Analysis

No—Superhero is not Robinhood. How discount brokers actually work

Robinhood's business model is illegal in Australia. So how do discount brokers like Superhero provide such cheap trading?

David Tuckwell

a person holding a phone

With the launch of Superhero, the cheapest online broker offering $5 trades, many have been talking about Robinhood coming to Australia. And many have discussed the impact that stuck-at-home amateur stock pickers could be having on the market as cheap brokerage houses like Superhero woo them in.

But is Superhero the new Robinhood? Is there anything to worry about? And how do discount brokers work, anyway? Below we explain.

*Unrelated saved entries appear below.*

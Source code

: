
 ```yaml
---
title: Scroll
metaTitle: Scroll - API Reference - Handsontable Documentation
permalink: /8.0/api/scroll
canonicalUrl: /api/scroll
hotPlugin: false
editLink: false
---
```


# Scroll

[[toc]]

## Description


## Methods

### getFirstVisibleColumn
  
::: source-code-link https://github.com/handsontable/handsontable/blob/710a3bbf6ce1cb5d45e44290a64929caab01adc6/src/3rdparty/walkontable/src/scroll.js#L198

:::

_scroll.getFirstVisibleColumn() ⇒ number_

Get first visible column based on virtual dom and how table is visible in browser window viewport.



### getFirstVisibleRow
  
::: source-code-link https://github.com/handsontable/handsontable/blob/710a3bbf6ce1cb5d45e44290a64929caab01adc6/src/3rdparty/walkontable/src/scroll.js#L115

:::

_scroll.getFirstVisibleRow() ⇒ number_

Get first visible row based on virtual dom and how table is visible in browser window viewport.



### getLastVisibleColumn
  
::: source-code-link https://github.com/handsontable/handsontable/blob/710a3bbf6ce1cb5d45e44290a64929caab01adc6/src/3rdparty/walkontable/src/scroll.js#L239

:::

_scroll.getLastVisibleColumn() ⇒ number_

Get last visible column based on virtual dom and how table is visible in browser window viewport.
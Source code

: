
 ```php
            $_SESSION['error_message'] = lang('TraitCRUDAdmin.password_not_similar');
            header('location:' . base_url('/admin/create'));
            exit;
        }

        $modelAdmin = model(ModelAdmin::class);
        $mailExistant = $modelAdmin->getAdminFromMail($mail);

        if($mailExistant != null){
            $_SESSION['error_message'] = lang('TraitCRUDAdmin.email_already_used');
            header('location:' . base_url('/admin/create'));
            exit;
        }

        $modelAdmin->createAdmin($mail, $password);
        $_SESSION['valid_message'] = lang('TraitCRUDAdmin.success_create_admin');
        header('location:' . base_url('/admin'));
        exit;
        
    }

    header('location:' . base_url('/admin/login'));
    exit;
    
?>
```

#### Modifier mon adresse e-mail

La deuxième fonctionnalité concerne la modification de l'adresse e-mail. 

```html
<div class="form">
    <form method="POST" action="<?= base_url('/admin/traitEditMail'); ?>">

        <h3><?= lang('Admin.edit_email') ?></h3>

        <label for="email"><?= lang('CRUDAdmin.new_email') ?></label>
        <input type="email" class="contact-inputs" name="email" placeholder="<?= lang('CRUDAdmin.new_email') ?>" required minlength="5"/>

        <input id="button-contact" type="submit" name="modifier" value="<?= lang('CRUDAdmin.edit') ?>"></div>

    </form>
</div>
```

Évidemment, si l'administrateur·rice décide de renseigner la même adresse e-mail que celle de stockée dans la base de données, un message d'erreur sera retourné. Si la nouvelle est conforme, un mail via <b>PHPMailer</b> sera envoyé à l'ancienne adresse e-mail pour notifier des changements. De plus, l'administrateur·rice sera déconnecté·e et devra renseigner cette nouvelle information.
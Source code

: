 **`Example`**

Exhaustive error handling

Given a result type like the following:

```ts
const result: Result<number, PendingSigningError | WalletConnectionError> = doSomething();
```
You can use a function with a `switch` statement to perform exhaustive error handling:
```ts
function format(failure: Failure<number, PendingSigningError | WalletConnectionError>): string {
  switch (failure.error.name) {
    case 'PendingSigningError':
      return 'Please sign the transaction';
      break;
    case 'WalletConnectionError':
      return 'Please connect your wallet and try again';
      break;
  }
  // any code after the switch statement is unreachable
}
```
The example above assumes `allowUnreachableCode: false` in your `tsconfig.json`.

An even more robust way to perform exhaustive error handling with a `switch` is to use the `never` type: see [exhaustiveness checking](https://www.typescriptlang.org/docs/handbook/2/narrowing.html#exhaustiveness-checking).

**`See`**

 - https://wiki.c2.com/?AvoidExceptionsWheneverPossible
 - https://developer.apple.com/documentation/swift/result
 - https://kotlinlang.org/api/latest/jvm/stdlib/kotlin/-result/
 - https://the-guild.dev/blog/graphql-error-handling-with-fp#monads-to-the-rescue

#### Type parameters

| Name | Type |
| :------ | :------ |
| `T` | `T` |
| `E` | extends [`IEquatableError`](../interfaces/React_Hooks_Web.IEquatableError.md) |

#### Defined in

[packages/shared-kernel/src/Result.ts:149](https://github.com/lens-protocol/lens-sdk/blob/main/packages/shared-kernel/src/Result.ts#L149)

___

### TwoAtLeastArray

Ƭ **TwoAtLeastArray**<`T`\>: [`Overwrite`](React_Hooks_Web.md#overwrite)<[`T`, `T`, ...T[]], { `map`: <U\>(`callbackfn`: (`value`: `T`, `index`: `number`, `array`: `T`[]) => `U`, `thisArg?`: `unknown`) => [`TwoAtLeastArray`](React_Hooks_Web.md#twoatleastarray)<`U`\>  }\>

  1. How US discount brokers like Robinhood work

Robinhood introduced Americans to free trading and in so doing triggered a tsunami of first-time amateur stock pickers buying shares, ETFs and options.

How does Robinhood provide free trading? Partly by selling people’s trades on to specialist traders called “internalisers” for fractions of pennies. Citadel Securities, twin company of the hedge fund run by billionaire Ken Griffin, is one of the bigger internalisers.

This practice is called “payment for order flow” (PFOF) and means that Robinhood users – often unbeknownst to them – are not actually trading on exchange. PFOF is competitive and done by all of Robinhood’s competitors such as Charles Schwab, TD Ameritrade and E*Trade. By some estimates, over 75% of all retail order flow in the US goes through these internalisers before going onto an exchange.

Now, you may have read in the business media that investors can get screwed this. After all, PFOF creates pretty obvious conflicts of interest: it encourages your broker to send your trades to whoever pays them the most. And if you get a worse price for the shares you are trying to buy, it is not your broker’s problem.

What stops this in the US is regulations, which require the Citadels of the world to give investors the best possible price in order to receive their orders. So PFOF and investors getting fair prices can live together.

In the US, this system works well and investors on Robinhood, Schwab, etc. often get slightly better prices than what they could on exchange. However PFOF remains controversial and it is unclear to what extent - if at all - the superior prices available on Robinhood owe to PFOF rather than other variables. (For example, retail investors use market orders and trade smaller volumes, meaning making a market for them is cheaper and less risky).

How does Robinhood make money if trading is free? Partly due to scale: the fractions of pennies can add up. But also by giving traders a low interest rate on the idle cash in their accounts. Much like a bank, discount brokers make money on net interest, meaning they like it when interest rates rise.

  1. Robinhood’s business model is illegal in Australia

Now, is what Robinhood does legal in Australia? No, not at all. ASIC, the finance regulator, bans PFOF, believing it creates conflicts of interest. (And in the UK it certainly has created conflicts of interest.)

ASIC also requires off-market trades to provide “meaningful” price improvement. This usually means at least 1 cent per share better than what's available on exchange. In the US, by contrast, the price improvement provided by Citadel et al. is typically a fraction of 1 cent.

  1. How Superhero works – nothing like Robinhood

The way Superhero works is very different to its American peers. They’re not selling order flow – for one. And for two, their users are actually trading on exchange.

So how does Superhero provide cheap trading? In a very clever way: by partly replacing the ASX’s ledger – known as CHESS – with its own cheaper subledger.

When investors buy shares with CommSec, NABtrade, etc, they each pay the ASX for moving the shares around and transferring legal ownership to their names (under their Holder Identification Number, or HIN).

This means, that if 10 people all buy the same ETF on a given day with their CommSec accounts, they each pay a settlement fee for each trade that hits their individual HIN.

a man smiling for the camera

Image: John Winters, CEO of Superhero

The way Superhero works, however, is that everyone is under the one HIN: Superhero’s. And within that HIN, Superhero runs a subledger that determines which of its users’ own what. (In legalese, Superhero uses a bare trust where investors are beneficiaries.)

This means that if you have 10 Superhero users buy the same ETF one day, the costs to settle all of those trades are only charged once as there is only one HIN. This then lowers costs for everyone. It also means that Superhero users do not have their own HIN. 

There’s been some discussion online about whether the absence of a HIN matters. (SelfWealth and Superhero have argued about it on Reddit). Plenty of other brokers do not provide individual HINs – such as Interactive Brokers, which is used by most rich and sophisticated day traders. These brokers have opted to be the custodian instead.

The people I’ve spoken to say that the lack of HINs on Superhero is mostly a problem for big shareholders that want iron-clad control of voting rights. For everyone else it’s not necessarily a big deal.

Superhero also makes money by providing other features, such as tax reports and live data for $9 a month.